How can I accurately sketch a complex graph with functions like 2x-⅜+¾e^-2x?

[Kajan thana]

Hi guys,

I need some help on sketching graph complex functions such as ( 2x-⅜+¾e^-2x).
Can someone please help me on sketching a graph like the one that I mentioned above. Is there any useful videos or website I can use. And please let me know if there are any good tips to get accurate graph.

I know the basics such find the y and x intercepts and the turning points. How would I able to recognise the general shape and if there is any asymptotes.

Thank you so much.

 

[FactChecker]

In examples like yours, look for divisions by zero and exponents of negative numbers, where the function would be undefined. The function may be asymptotic as x approaches those places. In general, you may be able to piece together the behavior of simple parts and terms of the equation (exponentials, periodic trig functions, low order polynomials, etc.)

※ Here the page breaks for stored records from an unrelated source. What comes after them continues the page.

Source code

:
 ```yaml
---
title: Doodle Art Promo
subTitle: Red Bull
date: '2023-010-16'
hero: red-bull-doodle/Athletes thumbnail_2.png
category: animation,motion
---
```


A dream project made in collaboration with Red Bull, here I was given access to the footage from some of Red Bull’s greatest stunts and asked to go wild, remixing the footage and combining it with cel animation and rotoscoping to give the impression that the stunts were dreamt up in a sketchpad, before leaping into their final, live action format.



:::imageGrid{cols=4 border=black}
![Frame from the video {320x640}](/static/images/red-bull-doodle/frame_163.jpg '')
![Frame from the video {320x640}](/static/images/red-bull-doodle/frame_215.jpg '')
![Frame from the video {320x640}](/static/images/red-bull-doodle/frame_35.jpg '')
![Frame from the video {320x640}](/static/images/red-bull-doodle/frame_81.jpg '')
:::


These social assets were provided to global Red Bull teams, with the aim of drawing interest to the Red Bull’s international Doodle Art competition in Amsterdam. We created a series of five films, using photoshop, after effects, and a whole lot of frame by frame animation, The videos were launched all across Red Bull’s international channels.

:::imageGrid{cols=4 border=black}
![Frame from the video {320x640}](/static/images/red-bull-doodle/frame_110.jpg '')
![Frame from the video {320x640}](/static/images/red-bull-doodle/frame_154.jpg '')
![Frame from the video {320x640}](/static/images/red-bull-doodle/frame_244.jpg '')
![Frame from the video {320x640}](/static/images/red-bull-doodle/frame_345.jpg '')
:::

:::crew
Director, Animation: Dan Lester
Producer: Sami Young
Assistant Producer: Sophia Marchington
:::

There is a limit of what you can do without plugging in numbers. If you want any accuracy at all, you will ultimately have to plug in numbers.

EDIT: changed "negative exponents" to "exponents of negative numbers"

 

[Kajan thana]

In examples like yours, look for divisions by zero and negative exponents, where the function would be undefined. The function may be asymptotic as x approaches those places. In general, you may be able to piece together the behavior of simple parts and terms of the equation (exponentials, periodic trig functions, low order polynomials, etc.)

There is a limit of what you can do without plugging in numbers. If you want any accuracy at all, you will ultimately have to plug in numbers.

So for the example above,( 2x-⅜+¾e^-2x), there is no asymptotes, am I right ?

 

[mfb]

$2x-\frac 3 8 + \frac 3 4 e^{-2x}$? If that is the correct interpretation, it doesn't have vertical asymptotes.

 

[Kajan thana]

$2x-\frac 3 8 + \frac 3 4 e^{-2x}$? If that is the correct interpretation, it doesn't have vertical asymptotes.

but if the value of x increase then e^-2x eventually be zero, but the ( 2x-3/8) will be there still[/QUOTE]

 

[mfb]

2x - 3/8 is a linear function, it does not have vertical asymptotes. It has a different asymptote, sure.

 

[Kajan thana]

2x - 3/8 is a linear function, it does not have vertical asymptotes. It has a different asymptote, sure.

So how do we determine if a function have a astmptotes

 

[mfb]

There is no general set of rules that works for every function (at least not until you get to Laurent series). Look at its components, see if some things converge to a fixed value, see what happens to the rest.